# [Work required]
Pull out every line from the listing that has the word "Christ".

# [Record set]
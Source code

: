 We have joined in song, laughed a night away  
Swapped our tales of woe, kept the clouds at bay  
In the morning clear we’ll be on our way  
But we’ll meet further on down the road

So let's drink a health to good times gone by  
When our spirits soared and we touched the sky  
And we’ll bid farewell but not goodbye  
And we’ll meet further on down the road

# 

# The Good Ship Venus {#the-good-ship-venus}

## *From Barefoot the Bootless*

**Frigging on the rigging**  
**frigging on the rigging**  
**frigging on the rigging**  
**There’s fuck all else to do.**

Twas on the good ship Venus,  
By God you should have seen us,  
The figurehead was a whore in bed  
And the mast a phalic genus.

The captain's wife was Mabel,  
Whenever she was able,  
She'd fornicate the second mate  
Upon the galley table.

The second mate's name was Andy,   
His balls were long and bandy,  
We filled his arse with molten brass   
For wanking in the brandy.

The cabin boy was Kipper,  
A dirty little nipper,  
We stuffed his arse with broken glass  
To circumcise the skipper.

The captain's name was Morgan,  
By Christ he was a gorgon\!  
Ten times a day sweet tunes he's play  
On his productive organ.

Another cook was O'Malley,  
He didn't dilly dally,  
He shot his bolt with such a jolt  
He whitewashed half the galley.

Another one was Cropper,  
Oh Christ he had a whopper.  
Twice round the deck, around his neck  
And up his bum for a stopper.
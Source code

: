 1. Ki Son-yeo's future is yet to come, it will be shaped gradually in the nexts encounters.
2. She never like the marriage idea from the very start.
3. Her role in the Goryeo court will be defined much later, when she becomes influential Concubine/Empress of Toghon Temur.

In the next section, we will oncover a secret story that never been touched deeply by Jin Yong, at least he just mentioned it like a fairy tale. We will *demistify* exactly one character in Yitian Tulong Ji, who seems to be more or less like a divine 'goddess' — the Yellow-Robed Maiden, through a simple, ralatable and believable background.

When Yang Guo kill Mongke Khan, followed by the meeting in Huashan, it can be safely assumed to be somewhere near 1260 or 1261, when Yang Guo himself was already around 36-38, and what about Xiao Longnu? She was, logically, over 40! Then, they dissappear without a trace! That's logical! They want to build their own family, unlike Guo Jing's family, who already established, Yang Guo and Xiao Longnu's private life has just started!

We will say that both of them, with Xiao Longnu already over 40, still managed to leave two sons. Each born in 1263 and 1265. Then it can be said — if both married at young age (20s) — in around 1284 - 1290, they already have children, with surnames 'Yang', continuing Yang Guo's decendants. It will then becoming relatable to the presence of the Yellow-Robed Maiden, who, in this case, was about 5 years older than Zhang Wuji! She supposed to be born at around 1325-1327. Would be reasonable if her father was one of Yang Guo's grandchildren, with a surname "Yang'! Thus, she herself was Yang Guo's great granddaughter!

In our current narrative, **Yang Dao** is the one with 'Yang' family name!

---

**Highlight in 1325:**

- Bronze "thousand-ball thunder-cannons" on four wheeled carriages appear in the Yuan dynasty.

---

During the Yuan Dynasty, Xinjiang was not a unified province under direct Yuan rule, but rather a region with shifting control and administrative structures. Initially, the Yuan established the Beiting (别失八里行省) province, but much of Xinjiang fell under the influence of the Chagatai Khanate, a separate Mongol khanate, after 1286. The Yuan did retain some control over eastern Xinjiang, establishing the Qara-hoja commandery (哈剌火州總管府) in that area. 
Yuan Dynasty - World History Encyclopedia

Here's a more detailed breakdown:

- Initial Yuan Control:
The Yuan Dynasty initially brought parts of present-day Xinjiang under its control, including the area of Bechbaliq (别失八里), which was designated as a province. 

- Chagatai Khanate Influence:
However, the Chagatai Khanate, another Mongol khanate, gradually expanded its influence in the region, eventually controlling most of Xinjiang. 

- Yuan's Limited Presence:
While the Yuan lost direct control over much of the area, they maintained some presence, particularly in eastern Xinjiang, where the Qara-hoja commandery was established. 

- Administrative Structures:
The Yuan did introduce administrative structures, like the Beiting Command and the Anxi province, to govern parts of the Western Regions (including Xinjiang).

* * *

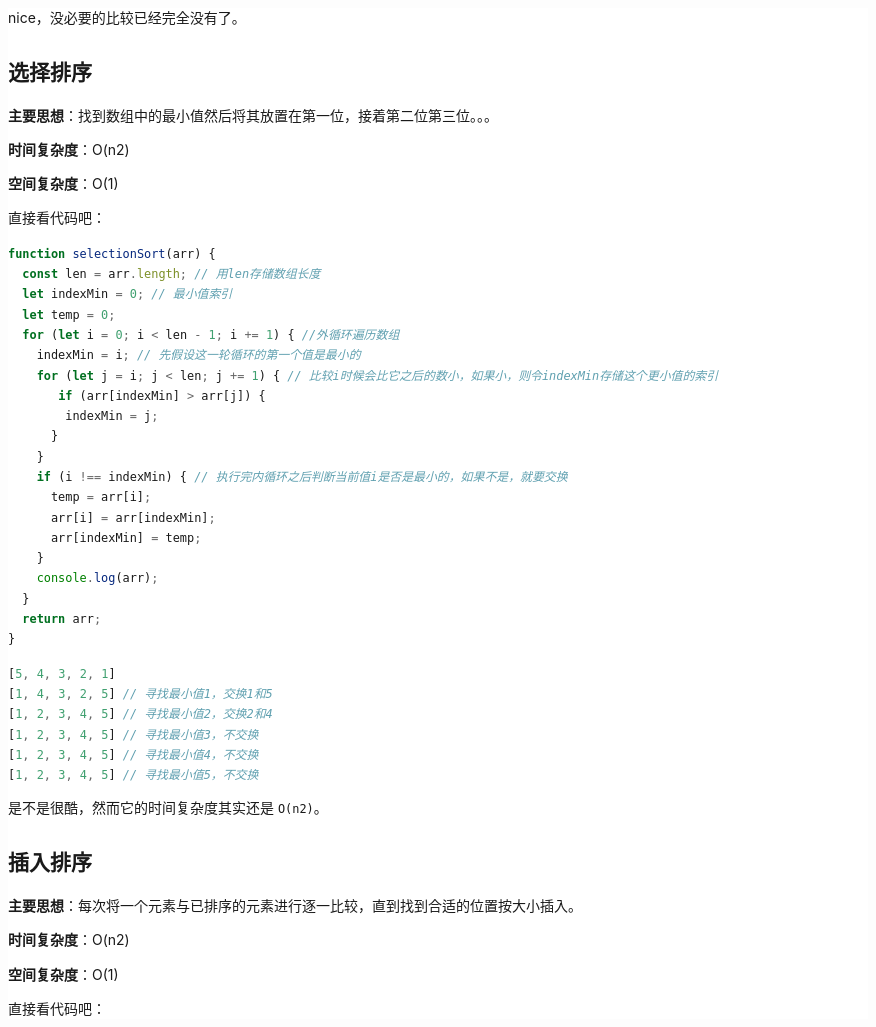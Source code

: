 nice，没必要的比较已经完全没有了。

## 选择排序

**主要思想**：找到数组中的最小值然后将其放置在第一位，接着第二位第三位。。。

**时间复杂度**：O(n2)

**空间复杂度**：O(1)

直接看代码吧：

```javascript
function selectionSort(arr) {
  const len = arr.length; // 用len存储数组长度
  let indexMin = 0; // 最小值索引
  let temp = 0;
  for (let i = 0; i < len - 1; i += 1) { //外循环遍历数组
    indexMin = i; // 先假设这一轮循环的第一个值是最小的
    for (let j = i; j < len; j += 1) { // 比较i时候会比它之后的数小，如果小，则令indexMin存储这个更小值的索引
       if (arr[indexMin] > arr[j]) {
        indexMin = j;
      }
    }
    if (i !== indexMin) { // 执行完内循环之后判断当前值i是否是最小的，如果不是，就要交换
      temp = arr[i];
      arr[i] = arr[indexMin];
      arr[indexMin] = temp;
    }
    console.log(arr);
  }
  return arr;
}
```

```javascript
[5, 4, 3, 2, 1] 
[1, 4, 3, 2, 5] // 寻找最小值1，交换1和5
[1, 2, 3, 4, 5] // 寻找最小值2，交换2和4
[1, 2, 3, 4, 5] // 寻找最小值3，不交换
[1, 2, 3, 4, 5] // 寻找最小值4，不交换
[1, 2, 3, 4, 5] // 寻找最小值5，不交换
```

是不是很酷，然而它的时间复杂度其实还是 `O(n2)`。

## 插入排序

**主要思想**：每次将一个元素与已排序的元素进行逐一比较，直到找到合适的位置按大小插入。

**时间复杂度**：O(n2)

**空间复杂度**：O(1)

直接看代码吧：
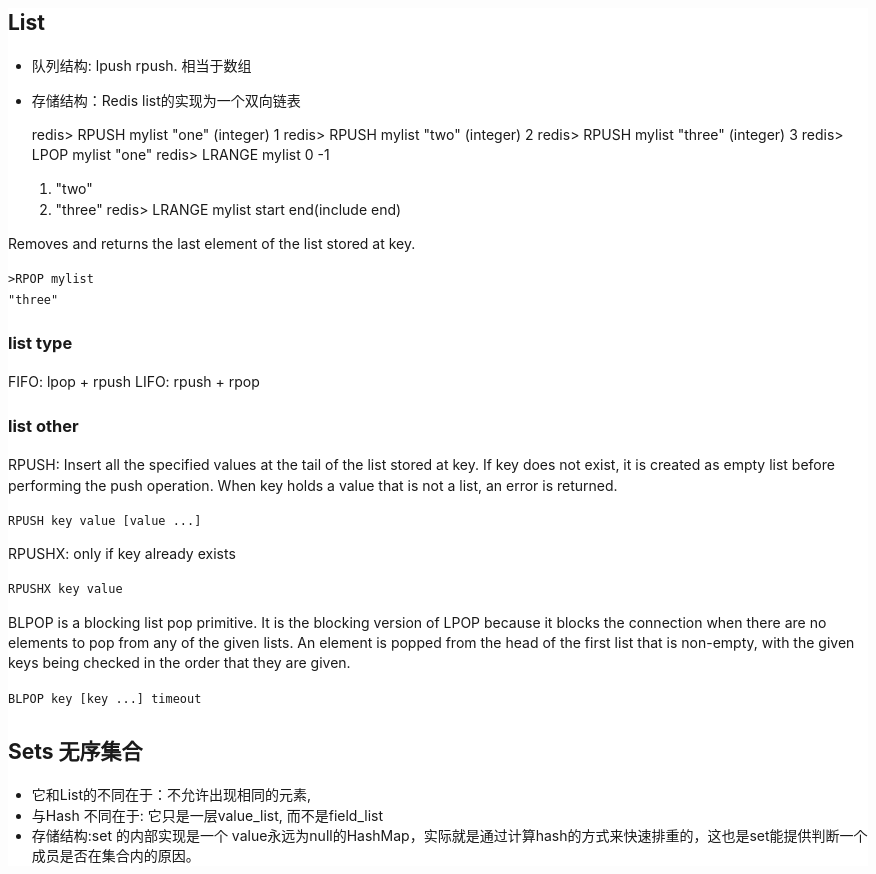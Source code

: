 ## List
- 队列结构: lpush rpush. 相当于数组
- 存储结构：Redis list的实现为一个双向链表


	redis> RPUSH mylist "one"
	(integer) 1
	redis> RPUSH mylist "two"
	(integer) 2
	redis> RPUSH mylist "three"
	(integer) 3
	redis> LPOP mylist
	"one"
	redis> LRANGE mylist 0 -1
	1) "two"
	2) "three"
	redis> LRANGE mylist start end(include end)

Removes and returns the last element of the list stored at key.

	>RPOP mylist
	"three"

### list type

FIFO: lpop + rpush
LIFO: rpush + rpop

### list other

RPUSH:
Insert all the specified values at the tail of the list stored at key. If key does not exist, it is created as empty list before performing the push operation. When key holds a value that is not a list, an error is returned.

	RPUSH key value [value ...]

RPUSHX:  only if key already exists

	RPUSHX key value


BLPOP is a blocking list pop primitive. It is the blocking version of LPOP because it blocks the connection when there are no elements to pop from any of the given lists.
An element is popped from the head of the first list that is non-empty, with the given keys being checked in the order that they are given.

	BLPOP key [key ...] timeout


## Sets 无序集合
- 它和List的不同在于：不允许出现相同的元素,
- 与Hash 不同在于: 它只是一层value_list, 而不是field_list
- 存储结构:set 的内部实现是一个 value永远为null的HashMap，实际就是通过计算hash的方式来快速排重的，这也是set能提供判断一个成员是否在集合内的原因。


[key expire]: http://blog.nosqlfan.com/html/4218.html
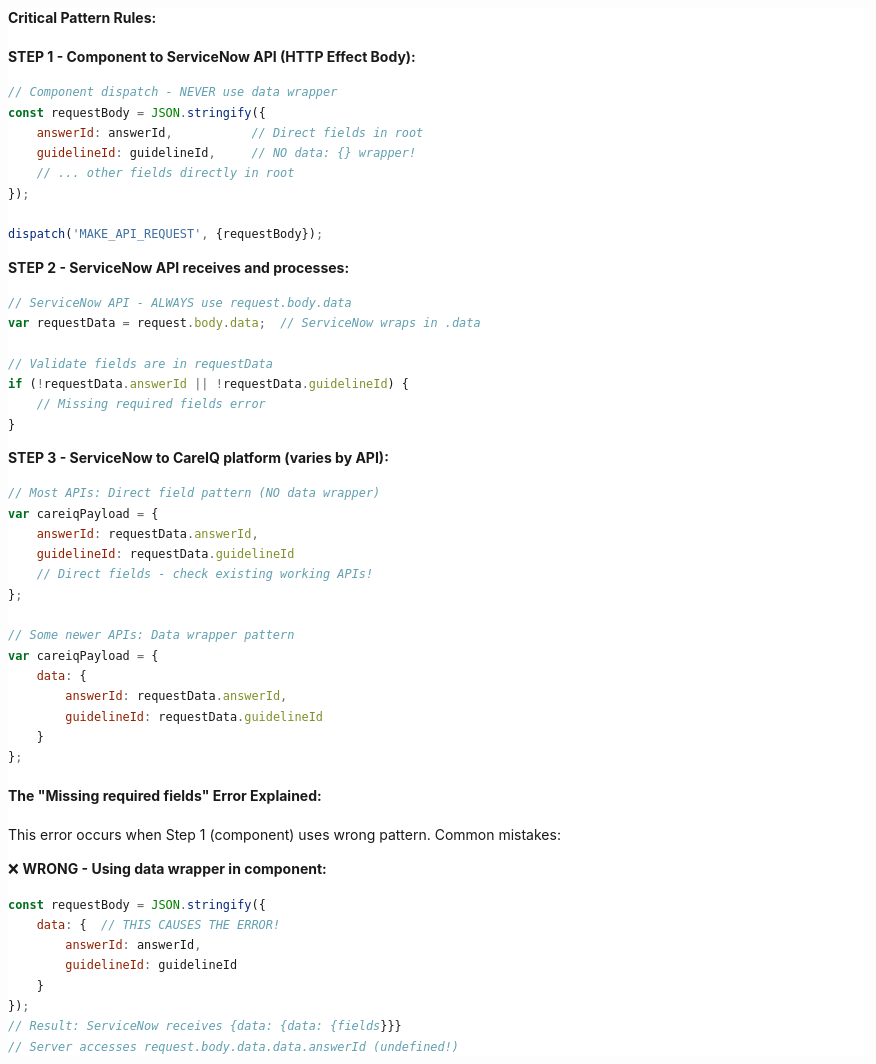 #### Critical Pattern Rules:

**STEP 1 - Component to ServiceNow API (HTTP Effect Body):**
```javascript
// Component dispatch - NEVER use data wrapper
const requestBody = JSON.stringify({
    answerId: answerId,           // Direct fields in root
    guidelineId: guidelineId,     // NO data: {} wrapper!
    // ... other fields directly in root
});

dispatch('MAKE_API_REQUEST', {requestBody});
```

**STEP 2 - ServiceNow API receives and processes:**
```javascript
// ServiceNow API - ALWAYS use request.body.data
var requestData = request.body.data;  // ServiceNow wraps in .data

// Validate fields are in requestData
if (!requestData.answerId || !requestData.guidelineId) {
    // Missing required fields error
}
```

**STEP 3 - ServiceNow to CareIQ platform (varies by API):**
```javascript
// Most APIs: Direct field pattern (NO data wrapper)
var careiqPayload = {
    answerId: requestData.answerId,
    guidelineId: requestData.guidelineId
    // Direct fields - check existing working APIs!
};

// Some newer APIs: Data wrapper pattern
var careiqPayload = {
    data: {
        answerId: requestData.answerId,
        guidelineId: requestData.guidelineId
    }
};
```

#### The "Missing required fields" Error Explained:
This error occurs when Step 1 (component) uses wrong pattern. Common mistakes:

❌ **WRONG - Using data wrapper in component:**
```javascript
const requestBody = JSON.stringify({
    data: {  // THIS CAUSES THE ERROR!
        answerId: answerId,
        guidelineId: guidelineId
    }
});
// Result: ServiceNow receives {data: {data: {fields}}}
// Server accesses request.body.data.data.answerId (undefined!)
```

# [Output for this task]
By Christ he was a gorgon\!  
Oh Christ he had a whopper.  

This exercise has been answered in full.